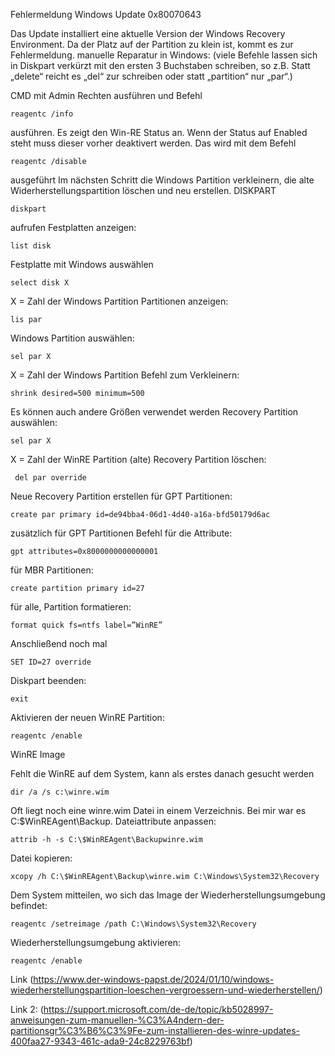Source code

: 

Fehlermeldung Windows Update 0x80070643

Das Update installiert eine aktuelle Version der Windows Recovery Environment. Da der Platz auf der Partition zu klein ist, kommt es zur Fehlermeldung.
manuelle Reparatur in Windows: (viele Befehle lassen sich in Diskpart verkürzt mit den ersten 3 Buchstaben schreiben, so z.B. Statt „delete“ reicht es „del“ zur schreiben oder statt „partition“ nur „par“.)

CMD mit Admin Rechten ausführen und Befehl

    reagentc /info

ausführen. Es zeigt den Win-RE Status an. Wenn der Status auf Enabled steht muss dieser vorher deaktivert werden. Das wird mit dem Befehl

    reagentc /disable

ausgeführt
Im nächsten Schritt die Windows Partition verkleinern, die alte Widerherstellungspartition löschen und neu erstellen.
DISKPART

    diskpart

aufrufen
Festplatten anzeigen:

    list disk

Festplatte mit Windows auswählen

    select disk X

X = Zahl der Windows Partition
Partitionen anzeigen:

    lis par

Windows Partition auswählen:

    sel par X

X = Zahl der Windows Partition
Befehl zum Verkleinern:

    shrink desired=500 minimum=500

Es können auch andere Größen verwendet werden
Recovery Partition auswählen:

    sel par X

 X = Zahl der WinRE Partition
 (alte) Recovery Partition löschen:

     del par override

Neue Recovery Partition erstellen
für GPT Partitionen:

    create par primary id=de94bba4-06d1-4d40-a16a-bfd50179d6ac

zusätzlich für GPT Partitionen Befehl für die Attribute:

    gpt attributes=0x8000000000000001

für MBR Partitionen:

    create partition primary id=27

für alle, Partition formatieren:

    format quick fs=ntfs label=”WinRE”

Anschließend noch mal

    SET ID=27 override

Diskpart beenden:

    exit

Aktivieren der neuen WinRE Partition:

    reagentc /enable

WinRE Image

Fehlt die WinRE auf dem System, kann als erstes danach gesucht werden

    dir /a /s c:\winre.wim

Oft liegt noch eine winre.wim Datei in einem Verzeichnis. Bei mir war es C:\$WinREAgent\Backup.
Dateiattribute anpassen:

    attrib -h -s C:\$WinREAgent\Backupwinre.wim

Datei kopieren:

    xcopy /h C:\$WinREAgent\Backup\winre.wim C:\Windows\System32\Recovery

Dem System mitteilen, wo sich das Image der Wiederherstellungsumgebung befindet:

    reagentc /setreimage /path C:\Windows\System32\Recovery

Wiederherstellungsumgebung aktivieren:

    reagentc /enable


Link (https://www.der-windows-papst.de/2024/01/10/windows-wiederherstellungspartition-loeschen-vergroessern-und-wiederherstellen/)

Link 2: (https://support.microsoft.com/de-de/topic/kb5028997-anweisungen-zum-manuellen-%C3%A4ndern-der-partitionsgr%C3%B6%C3%9Fe-zum-installieren-des-winre-updates-400faa27-9343-461c-ada9-24c8229763bf)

» **What the exercise asks**: Exactly reproduce the entries above, minus the pictures.

» **Task result**:
Source code

: 

Fehlermeldung Windows Update 0x80070643

Das Update installiert eine aktuelle Version der Windows Recovery Environment. Da der Platz auf der Partition zu klein ist, kommt es zur Fehlermeldung.
manuelle Reparatur in Windows: (viele Befehle lassen sich in Diskpart verkürzt mit den ersten 3 Buchstaben schreiben, so z.B. Statt „delete“ reicht es „del“ zur schreiben oder statt „partition“ nur „par“.)

CMD mit Admin Rechten ausführen und Befehl

    reagentc /info

ausführen. Es zeigt den Win-RE Status an. Wenn der Status auf Enabled steht muss dieser vorher deaktivert werden. Das wird mit dem Befehl

    reagentc /disable

ausgeführt
Im nächsten Schritt die Windows Partition verkleinern, die alte Widerherstellungspartition löschen und neu erstellen.
DISKPART

    diskpart

aufrufen
Festplatten anzeigen:

    list disk

Festplatte mit Windows auswählen

    select disk X

X = Zahl der Windows Partition
Partitionen anzeigen:

    lis par

Windows Partition auswählen:

    sel par X

X = Zahl der Windows Partition
Befehl zum Verkleinern:

    shrink desired=500 minimum=500

Es können auch andere Größen verwendet werden
Recovery Partition auswählen:

    sel par X

 X = Zahl der WinRE Partition
 (alte) Recovery Partition löschen:

     del par override

Neue Recovery Partition erstellen
für GPT Partitionen:

    create par primary id=de94bba4-06d1-4d40-a16a-bfd50179d6ac

zusätzlich für GPT Partitionen Befehl für die Attribute:

    gpt attributes=0x8000000000000001

für MBR Partitionen:

    create partition primary id=27

für alle, Partition formatieren:

    format quick fs=ntfs label=”WinRE”

Anschließend noch mal

    SET ID=27 override

Diskpart beenden:

    exit

Aktivieren der neuen WinRE Partition:

    reagentc /enable

WinRE Image

Fehlt die WinRE auf dem System, kann als erstes danach gesucht werden

    dir /a /s c:\winre.wim

Oft liegt noch eine winre.wim Datei in einem Verzeichnis. Bei mir war es C:\$WinREAgent\Backup.
Dateiattribute anpassen:

    attrib -h -s C:\$WinREAgent\Backupwinre.wim

Datei kopieren:

    xcopy /h C:\$WinREAgent\Backup\winre.wim C:\Windows\System32\Recovery

Dem System mitteilen, wo sich das Image der Wiederherstellungsumgebung befindet:

    reagentc /setreimage /path C:\Windows\System32\Recovery

Wiederherstellungsumgebung aktivieren:

    reagentc /enable


Link (https://www.der-windows-papst.de/2024/01/10/windows-wiederherstellungspartition-loeschen-vergroessern-und-wiederherstellen/)

Link 2: (https://support.microsoft.com/de-de/topic/kb5028997-anweisungen-zum-manuellen-%C3%A4ndern-der-partitionsgr%C3%B6%C3%9Fe-zum-installieren-des-winre-updates-400faa27-9343-461c-ada9-24c8229763bf)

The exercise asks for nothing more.